Bağcılar'da İbrahim Gül'ün hastanede saç ektirdiği sırada kalp krizi geçirerek yaşamını yitirmesine ilişkin Bakırköy 10. Asliye Ceza Mahkemesindeki duruşmaya tutuksuz sanıklar Mehmet Albayrak ve Çağrı Serdar Elgörmüş ile tarafların avukatları katıldı.

Cumhuriyet savcısı, esas hakkındaki mütalaasında sanıklar hakkında "taksirle ölüme neden olma" suçundan dava açıldığını, Adli Tıp Kurumunca hazırlanan raporda ölümün "akut koroner sendrom" sonucu meydana geldiğinin ifade edildiğini belirterek, sanıkların eylemi ile Gül'ün ölümü arasında illiyet bağının bulunmadığını bildirdi.

Sanıkların üzerlerine atılı eylemin "taksirle ölüme neden olmak" olduğu, taksirle işlenen suçlarda illiyet bağının ve kusurun mevcudiyetinin arandığı kaydedilen mütalaada, sanıklara yüklenecek bir kusurun olmadığı anlaşıldığından beraatleri talep edildi.

Katılanların avukatı da tahlillerin eksik yapıldığını, ne gibi bir işlem gerçekleştirildiğine dair dosyada kayıt bulunmadığını ve operasyonun aceleyle araştırma gerçekleştirilmeden yapıldığını öne sürerek, sanıkların kusurlu olduklarını düşündüğünden cezalandırılmalarını istedi.

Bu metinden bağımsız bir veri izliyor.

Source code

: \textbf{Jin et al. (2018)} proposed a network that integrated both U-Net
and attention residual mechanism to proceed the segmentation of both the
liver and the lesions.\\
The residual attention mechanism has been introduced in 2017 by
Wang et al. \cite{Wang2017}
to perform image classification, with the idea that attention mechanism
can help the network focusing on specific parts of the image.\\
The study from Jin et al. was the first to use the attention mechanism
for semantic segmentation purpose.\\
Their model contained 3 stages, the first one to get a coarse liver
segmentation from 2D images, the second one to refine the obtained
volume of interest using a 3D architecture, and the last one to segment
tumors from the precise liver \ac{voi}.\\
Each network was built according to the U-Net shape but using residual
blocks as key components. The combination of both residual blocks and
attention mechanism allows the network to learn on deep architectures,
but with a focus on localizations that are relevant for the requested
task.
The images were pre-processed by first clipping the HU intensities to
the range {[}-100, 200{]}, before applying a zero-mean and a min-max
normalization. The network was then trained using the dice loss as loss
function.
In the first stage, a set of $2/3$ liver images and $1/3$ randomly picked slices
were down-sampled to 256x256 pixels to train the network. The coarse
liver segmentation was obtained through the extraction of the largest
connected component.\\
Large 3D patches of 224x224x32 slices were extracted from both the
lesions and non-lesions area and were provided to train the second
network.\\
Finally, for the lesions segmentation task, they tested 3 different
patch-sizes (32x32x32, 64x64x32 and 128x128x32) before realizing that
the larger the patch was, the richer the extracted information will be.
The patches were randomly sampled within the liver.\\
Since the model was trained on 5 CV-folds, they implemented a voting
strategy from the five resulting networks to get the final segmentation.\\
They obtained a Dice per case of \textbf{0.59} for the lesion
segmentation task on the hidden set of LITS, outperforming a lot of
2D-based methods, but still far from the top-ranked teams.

Sanık Çağrı Serdar Elgörmüş, hastanenin tam donanımlı olduğunu ifade ederek, "Herhangi bir cihaz ya da ilaç eksiği olan bir hastane değildir. Tıbbi anlamda ben bizzat müdahale ettim. Hastanın koroner kalp damarları tıkalıydı, buna ilişkin belgeyi dosyaya sunduk. Bana veya hastaneye izafe edilecek bir kusur olmadığından beraatimi talep ediyorum. Suçsuzum." dedi.

Sanık Mehmet Albayrak da suçsuz olduğunu belirterek, beraatini istedi.

Mahkeme, sanıklar hakkında "taksirle ölüme neden olmak" suçundan dava açılmış ise de kusurlarının bulunmaması sebebiyle ayrı ayrı beraatlerine karar verdi.

İDDİANAMEDEN

Bakırköy Cumhuriyet Başsavcılığınca hazırlanan iddianamede, 11 Ekim 2021'de İbrahim Gül'ün saç ekimi için hastaneye gittiği, doktor sanık Mehmet Albayrak'ın sorumluluğundaki anestezi teknikerleri sanıklar Şehnaz Çelebi ve Evin Baykuşak tarafından ense kısmından saç kökleri alındıktan sonra başının ön kısmına saç ekimine başlanmadan önce Gül'ün kalp krizi geçirdiği anlatılmıştı. Akabinde mavi kod verildiği, CPR işlemi yapılarak hastanın kalp ritminin geri gelmesinin sağlandığı aktarılan iddianamede, Gül'ün anjiyoya alınarak kalp damarına stent takıldığı ancak müdahalelere rağmen hayatını kaybettiği belirtilmişti.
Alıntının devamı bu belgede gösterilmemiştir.